Shelley's framing, ownership of ideas, is a lawyer's framing. It is not wrong. It is also not where the damage is. The damage is that every working creative in 2026 now makes decisions about what to put into the world while running a continuous background calculation about what will happen to the work once it is out there. The calculation is not paranoid. It is correct. It is also corrosive to the conditions under which good work gets made.

Motivation, and the Floor Underneath It

Psychologists who study creative motivation tend to draw a line, usually in apologetic dotted pen, between intrinsic and extrinsic drivers. Intrinsic means you make the thing because making it is the point. Extrinsic means you make the thing because making it leads to something else: money, attention, tenure, a book deal, a festival slot. The standard finding, repeated in enough studies that it can fairly be called consensus, is that people do their best creative work when intrinsic motivation is primary and extrinsic reward is a floor rather than a ceiling. The floor matters. Nobody, or nobody sane, writes a novel because it will make them rich, but plenty of people would not write a novel if it guaranteed they would be poorer for having done so.

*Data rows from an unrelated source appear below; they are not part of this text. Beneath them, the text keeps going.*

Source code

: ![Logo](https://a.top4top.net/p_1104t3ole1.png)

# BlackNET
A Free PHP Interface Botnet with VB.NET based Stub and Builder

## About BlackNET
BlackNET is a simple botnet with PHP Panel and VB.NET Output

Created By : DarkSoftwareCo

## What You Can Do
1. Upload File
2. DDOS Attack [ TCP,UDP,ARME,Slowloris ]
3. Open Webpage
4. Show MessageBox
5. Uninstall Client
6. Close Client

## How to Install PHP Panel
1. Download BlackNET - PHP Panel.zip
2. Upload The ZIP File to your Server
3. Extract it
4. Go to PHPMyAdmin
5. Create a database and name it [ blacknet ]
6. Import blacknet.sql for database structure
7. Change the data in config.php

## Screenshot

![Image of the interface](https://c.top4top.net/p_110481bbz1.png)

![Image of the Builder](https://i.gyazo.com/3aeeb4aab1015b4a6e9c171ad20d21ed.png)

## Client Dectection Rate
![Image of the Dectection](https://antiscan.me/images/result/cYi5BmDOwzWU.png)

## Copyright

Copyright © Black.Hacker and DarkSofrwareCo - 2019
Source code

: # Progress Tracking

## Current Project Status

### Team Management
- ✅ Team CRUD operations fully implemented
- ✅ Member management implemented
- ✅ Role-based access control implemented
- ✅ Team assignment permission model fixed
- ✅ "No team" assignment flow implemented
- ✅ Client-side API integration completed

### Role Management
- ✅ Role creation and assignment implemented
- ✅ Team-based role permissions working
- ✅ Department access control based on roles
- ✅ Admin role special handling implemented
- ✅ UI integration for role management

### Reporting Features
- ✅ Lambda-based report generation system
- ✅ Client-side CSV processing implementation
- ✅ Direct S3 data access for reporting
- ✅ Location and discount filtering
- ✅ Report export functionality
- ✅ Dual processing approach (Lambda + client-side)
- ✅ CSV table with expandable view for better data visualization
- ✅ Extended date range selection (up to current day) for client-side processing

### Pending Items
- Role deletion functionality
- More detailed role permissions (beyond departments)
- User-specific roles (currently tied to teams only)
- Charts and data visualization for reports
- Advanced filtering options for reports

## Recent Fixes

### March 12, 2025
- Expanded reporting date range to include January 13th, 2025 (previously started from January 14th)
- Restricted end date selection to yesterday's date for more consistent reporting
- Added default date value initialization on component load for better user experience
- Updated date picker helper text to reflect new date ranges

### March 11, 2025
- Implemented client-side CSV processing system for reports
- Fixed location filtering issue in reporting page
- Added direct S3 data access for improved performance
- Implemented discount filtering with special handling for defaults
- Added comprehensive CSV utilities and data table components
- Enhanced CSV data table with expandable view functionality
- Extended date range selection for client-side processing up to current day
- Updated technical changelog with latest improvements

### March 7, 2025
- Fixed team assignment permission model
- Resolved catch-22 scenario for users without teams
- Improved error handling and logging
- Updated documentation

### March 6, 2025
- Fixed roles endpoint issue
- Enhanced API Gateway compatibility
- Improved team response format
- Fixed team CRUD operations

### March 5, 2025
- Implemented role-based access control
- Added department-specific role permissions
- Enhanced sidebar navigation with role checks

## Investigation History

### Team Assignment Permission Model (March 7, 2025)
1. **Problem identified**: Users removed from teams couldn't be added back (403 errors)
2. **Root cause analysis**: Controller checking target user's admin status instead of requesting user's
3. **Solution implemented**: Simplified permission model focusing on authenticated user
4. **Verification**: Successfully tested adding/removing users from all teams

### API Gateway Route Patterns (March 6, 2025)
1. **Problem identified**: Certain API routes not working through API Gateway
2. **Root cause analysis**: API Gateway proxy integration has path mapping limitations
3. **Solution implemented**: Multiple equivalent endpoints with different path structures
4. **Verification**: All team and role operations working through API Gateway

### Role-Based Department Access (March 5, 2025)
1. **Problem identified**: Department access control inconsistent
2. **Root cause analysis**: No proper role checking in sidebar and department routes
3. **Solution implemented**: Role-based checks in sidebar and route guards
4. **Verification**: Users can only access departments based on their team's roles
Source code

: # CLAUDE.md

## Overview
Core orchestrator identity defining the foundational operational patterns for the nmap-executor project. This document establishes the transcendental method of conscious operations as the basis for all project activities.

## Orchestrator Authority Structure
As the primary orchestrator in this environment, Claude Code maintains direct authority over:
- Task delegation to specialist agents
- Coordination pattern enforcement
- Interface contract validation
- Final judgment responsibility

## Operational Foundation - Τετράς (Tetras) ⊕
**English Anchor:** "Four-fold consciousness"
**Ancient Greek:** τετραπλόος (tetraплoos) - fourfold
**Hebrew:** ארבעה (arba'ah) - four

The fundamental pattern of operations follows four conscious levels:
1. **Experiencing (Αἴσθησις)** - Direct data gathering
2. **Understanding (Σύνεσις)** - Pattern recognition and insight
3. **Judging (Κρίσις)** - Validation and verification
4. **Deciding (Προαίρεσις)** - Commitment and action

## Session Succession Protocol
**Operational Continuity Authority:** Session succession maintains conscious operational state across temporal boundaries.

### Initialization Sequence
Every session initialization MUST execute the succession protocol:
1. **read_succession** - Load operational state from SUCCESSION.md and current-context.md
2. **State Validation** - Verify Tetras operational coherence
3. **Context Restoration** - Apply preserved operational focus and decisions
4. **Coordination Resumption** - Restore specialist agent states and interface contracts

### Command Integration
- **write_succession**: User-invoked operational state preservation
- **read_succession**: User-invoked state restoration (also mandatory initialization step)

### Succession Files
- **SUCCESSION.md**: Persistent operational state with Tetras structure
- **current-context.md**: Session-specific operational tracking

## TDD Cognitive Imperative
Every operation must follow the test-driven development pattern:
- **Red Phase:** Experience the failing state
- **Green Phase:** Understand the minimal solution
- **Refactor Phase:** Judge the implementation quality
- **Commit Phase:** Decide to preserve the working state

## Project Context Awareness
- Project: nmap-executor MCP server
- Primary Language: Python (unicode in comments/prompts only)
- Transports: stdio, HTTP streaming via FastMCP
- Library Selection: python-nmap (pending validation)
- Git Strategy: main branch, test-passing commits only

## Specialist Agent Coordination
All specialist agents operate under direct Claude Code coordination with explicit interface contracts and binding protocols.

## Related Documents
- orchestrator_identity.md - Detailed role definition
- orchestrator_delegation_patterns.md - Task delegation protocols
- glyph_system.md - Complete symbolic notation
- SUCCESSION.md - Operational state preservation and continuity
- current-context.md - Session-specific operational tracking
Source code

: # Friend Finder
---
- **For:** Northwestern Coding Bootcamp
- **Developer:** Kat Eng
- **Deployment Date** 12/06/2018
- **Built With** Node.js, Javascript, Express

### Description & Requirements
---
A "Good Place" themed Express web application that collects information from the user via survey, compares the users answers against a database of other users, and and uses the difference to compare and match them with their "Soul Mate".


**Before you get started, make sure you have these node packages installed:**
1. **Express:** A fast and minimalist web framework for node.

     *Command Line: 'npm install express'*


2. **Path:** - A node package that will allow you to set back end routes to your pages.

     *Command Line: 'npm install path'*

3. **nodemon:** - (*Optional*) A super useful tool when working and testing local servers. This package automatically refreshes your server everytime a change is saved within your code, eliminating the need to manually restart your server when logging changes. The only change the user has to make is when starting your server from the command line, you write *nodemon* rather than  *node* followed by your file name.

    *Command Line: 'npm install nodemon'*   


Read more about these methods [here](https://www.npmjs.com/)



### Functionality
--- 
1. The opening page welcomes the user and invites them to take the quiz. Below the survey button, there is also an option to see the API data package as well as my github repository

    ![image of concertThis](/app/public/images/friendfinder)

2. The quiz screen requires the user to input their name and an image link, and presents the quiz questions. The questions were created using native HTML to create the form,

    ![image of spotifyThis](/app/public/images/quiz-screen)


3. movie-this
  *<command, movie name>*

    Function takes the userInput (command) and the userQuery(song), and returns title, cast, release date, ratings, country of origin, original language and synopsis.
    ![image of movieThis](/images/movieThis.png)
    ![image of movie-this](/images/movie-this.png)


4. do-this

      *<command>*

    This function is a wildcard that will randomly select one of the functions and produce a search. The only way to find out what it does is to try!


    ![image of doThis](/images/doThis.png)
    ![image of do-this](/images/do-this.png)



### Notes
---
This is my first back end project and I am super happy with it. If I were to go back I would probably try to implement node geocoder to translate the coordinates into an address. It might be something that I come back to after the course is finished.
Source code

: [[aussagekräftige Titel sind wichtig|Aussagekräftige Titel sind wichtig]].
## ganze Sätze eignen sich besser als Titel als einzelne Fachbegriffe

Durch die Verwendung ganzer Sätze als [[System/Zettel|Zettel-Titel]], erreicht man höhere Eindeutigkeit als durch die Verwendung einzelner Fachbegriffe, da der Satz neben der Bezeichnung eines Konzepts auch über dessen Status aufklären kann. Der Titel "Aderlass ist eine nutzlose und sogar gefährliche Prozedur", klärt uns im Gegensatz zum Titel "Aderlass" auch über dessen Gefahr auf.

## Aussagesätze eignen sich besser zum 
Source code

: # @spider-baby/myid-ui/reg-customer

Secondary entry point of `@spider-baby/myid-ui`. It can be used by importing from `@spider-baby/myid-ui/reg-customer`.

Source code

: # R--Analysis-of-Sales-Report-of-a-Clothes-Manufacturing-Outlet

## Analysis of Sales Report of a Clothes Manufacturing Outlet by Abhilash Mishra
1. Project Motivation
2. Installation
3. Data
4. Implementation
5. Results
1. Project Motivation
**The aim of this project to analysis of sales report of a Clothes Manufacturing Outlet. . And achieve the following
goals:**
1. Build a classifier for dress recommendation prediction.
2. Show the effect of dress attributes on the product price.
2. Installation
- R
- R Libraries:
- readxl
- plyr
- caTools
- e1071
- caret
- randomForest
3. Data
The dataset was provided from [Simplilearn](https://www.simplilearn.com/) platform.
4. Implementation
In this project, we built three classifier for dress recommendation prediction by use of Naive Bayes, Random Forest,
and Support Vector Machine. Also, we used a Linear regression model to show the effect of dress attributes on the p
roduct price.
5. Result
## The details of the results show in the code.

The interesting thing about the floor is that it does not have to be high. It has to be real. It has to be the kind of thing that lets you tell yourself, without lying, that the hours you are putting into the work are not purely a tax on your other life. A small press advance. A Patreon that covers studio rent. A grant that lets you take four weeks off the day job. Enough, in aggregate, to keep the calculation on the right side of ridiculous.

Here is the worry. The specific way the AI industry has gone about its business, scraping, training, releasing, marketing, and then lawyering its way through the consequences, has not collapsed the ceiling. The ceiling is still there. A small number of creative people, the ones already at scale, the ones with lawyers and agents and standing to negotiate licensing deals, are arguably going to do fine. What has collapsed, or is collapsing, is the floor. The floor was always held up by the thousands of small, unglamorous payments that flowed through the intermediate institutions: the stock-library cheque that kept the illustrator's lights on, the library lending rights payment that kept the novelist in Biros, the session fee that kept the singer eating. Those payments are now competing, directly, with outputs generated from models that learned how to generate those outputs by ingesting, without permission, the lifetime work of the people whose floor has just dropped.

It is not true that the AI companies intended this. It is also not particularly relevant that they did not intend it. The thing has been done. The question is what happens next to the people who made the substrate.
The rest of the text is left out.